Find the sum of the perimeters of all almost equilateral triangles with integral side lengths and area and whose perimeters do not exceed one billion (1,000,000,000).

My solution to this problem involves Pell Equations. Here is my solution:

Solution #1: Pell Equation Approach

We have two cases to consider. In the first, the triangle has sides x, x, and x+1. We can show that the area of this triangle is (x+1)*sqrt(3*x^2-2x-1)/4. Thus, it suffices to determine when 3*x^2-2x-1 = y^2 for some integer y. Treating this as a quadratic for x and solving, we get x = (2+2*sqrt(4+3y^2))/6. It is easy to show that y is not odd, so we can write y = 2*z. Thus, sqrt(4+12z^2) = 2*sqrt(1+3z^2) is an integer. It follows that a^2-3z^2 = 1 for some integer a. Thus, determining solutions for x is equivalent to determining solutions for z in this Pell Equation. We can observe that the first 3 solutions are (a,z) = (1,0), (2,1), (7,4). It follows that if (a,z) is a solution, (2*a+3*z, a+2*z) is the next solution. We can write x = (1+2*a)/3. We can observe that every other solution satisfies a%3 = 1, so it suffices to recursively generate every other solution. Doing so, we can find all almost equilateral triangles of the form x, x, x+1.

The other case is triangles of the form x, x, x-1. We can find that the area of this triangle is (x-1)*sqrt(3*x^2+2x-1)/4. Thus, 3x^2+2x-1 = y^2 for some value of y. Solving for x, we get x = (-2+sqrt(16+12y^2))/6. We can observe that this will result in the same Pell Equation, but this time the other half of the solutions will be acceptable, and we can get the value of x from x = (2a-1)/3. From this, we can recursively generate every solution.

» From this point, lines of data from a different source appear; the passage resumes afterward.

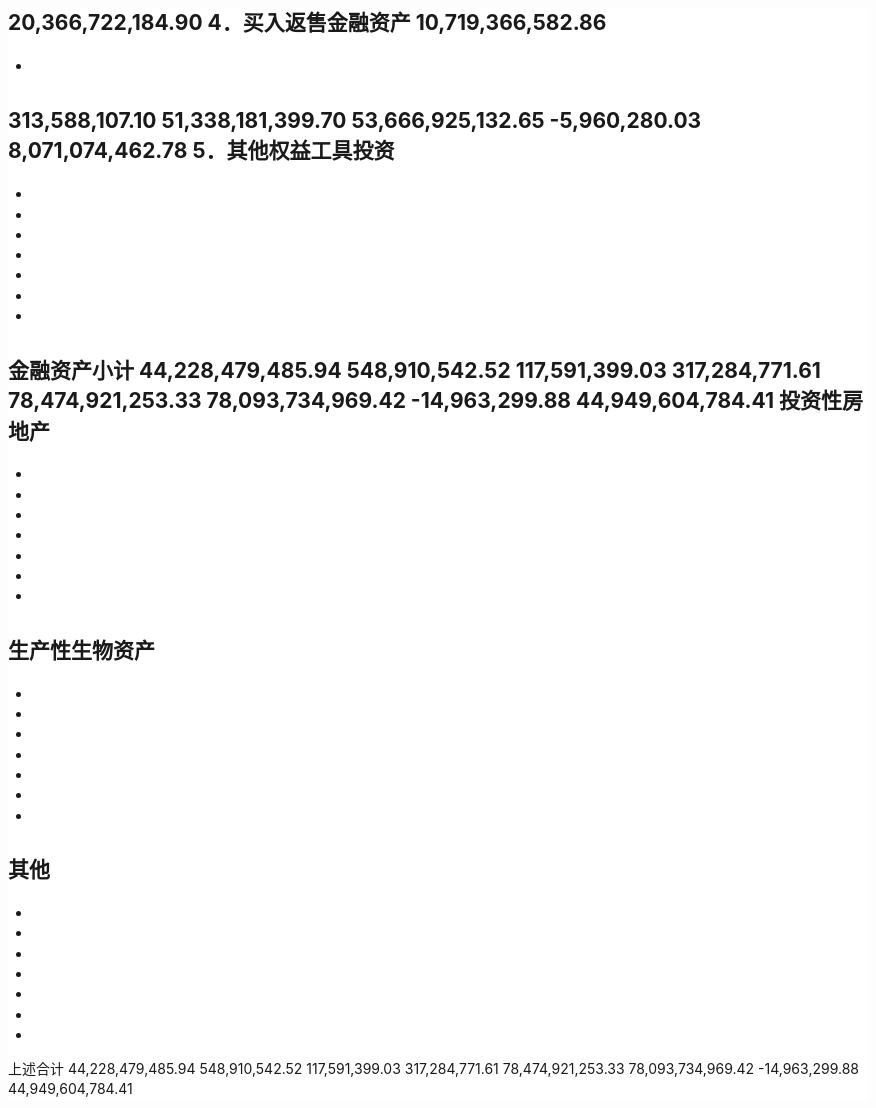 20,366,722,184.90
4．买入返售金融资产
10,719,366,582.86
-
-
313,588,107.10
51,338,181,399.70
53,666,925,132.65
-5,960,280.03
8,071,074,462.78
5．其他权益工具投资
-
-
-
-
-
-
-
-
金融资产小计
44,228,479,485.94
548,910,542.52
117,591,399.03
317,284,771.61
78,474,921,253.33
78,093,734,969.42
-14,963,299.88
44,949,604,784.41
投资性房地产
-
-
-
-
-
-
-
-
生产性生物资产
-
-
-
-
-
-
-
-
其他
-
-
-
-
-
-
-
-
上述合计
44,228,479,485.94
548,910,542.52
117,591,399.03
317,284,771.61
78,474,921,253.33
78,093,734,969.42
-14,963,299.88
44,949,604,784.41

Here is an implementation of this approach in Python 2.7:

 '''
 Author: Walker Kroubalkian
 Pell Equation Approach to Project Euler Problem #94
 '''
 
 import time
 
 def projectEulerProblemNinetyFour(n):
     # l, l, l+1 Triangles
     y = 14
     x = 8
     pTotal = 0
     while(y<=n-2):
         pTotal+=(y+2)
         yTemp = 7*y+12*x
         xTemp = 4*y+7*x
         y = yTemp
         x = xTemp
     y = 52
     x = 30
     while(y<=n+2):
         pTotal+=(y-2)
         yTemp = 7*y+12*x
         xTemp = 4*y+7*x
         y = yTemp
         x = xTemp
     return pTotal
 
 start = time.time()
 print projectEulerProblemNinetyFour(10**9)
 print ("--- %s seconds ---" % (time.time()-start))
 
 '''
 Prints
 
 518408346
 --- 1.28746032715e-05 seconds ---
 
 for input of n = 10**9.
 ''' 

And with that, we’re done. This is a great example of the power of Pell Equations. The problem involved finding all triangles with perimeters less than 1,000,000,000, but with two simple Pell Equations, it could be solved in a hundredth of a millisecond.

Thanks for reading! See you tomorrow.